Towards a Nordic Perspective on the Public Value of Social Sciences and Humanities Research (NORSSHVALUE)

There is a huge interest in policy-makers, university managers and academics regarding how investments in science create benefits for the wider societies that fund the underpinning research. Early understandings of these benefits were often extremely reductive, focusing on the direct financial and economic benefits that research brought, such as creating new companies, or licenses and spin-outs. More recently, there has been a recognition that this narrow notion of value needs broadening in order to effectively capture the public value created by research in the social sciences and humanities.

Much of this work has been undertaken in the UK and the Netherlands, and has undoubtedly been driven by the needs of their respective evaluation systems, the Research Excellence Framework in the UK and the Standard Evaluation Protocol in the Netherlands. These tools reflect both the distinctive needs of policy-makers in these countries as well as the dynamics of science systems and the societal context. There have been various efforts to introduce these policy approaches into various Nordic contexts without a consideration of whether they fit with policy-maker needs, and the dynamics of science systems and societal contexts. In the NORSSHVALUE network, we seek to develop an understanding of the public value of social sciences and humanities research that captures the distinctiveness of Nordic societal contexts.

The main activity we will be undertaking in NORSSHVALUE is to organise three seminars in 2019 and 2020, bringing together experts in understanding and evaluating public value of research in the Nordic and wider international comparative contexts. We seek to address 6 research questions in the life of our network:

  1. How do Nordic local impact contexts vary from those in paradigmatic impact contexts?
  2. How can the societal impact of SSH research be conceptualised to better incorporate features of Nordic impact contexts with particular emphasis on the gender dimension?
  3. Are there other local impact contexts outside America, the UK and Netherlands which could meaningfully augment Nordic perspectives on SSH societal impact?
  4. How do Nordic science policy-makers seek to use the concept of SSH research impact as a distinctive tool?
  5. What expectations do Nordic civil society representative organisations have towards SSH researchers using their knowledge to create societal impact?
  6. What can non-Nordic policy-makers and science policy researchers more generally and learn from a Nordic perspective on SSH impact?

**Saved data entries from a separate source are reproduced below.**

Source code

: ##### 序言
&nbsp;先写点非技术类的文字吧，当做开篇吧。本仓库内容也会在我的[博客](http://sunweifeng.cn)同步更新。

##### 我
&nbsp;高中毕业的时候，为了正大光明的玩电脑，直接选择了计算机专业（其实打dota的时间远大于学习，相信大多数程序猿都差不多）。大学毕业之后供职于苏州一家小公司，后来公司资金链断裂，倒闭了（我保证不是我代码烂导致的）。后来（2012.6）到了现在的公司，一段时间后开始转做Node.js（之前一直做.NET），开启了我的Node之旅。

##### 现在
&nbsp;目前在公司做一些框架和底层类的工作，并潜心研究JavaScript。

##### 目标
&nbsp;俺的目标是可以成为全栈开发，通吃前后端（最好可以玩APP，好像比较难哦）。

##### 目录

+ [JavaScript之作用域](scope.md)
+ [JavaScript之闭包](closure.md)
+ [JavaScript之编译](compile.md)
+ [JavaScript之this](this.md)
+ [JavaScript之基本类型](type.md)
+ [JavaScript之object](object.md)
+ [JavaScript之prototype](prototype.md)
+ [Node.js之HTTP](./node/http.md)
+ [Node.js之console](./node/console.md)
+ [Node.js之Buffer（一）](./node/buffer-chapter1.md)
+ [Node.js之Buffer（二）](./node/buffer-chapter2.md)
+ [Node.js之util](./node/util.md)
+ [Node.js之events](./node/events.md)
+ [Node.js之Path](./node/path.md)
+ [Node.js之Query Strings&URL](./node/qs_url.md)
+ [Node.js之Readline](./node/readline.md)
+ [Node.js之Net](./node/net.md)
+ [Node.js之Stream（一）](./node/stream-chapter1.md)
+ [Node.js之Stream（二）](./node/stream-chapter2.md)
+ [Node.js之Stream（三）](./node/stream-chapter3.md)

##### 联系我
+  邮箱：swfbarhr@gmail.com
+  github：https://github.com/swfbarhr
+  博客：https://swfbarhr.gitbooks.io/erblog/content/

The NORSSHVALUE network is made possible by support from the Joint Committee for Nordic research councils in the Humanities and Social Sciences (NOS-HS). NOS-HS is a cooperation between the research councils in Denmark, Finland, Iceland, Norway and Sweden responsible for research within the Humanities and Social Sciences. NOS-HS aims to enhance the exchange of information between the Nordic research councils. The committee also supports collaboration between Nordic researchers by funding Nordic exploratory workshops.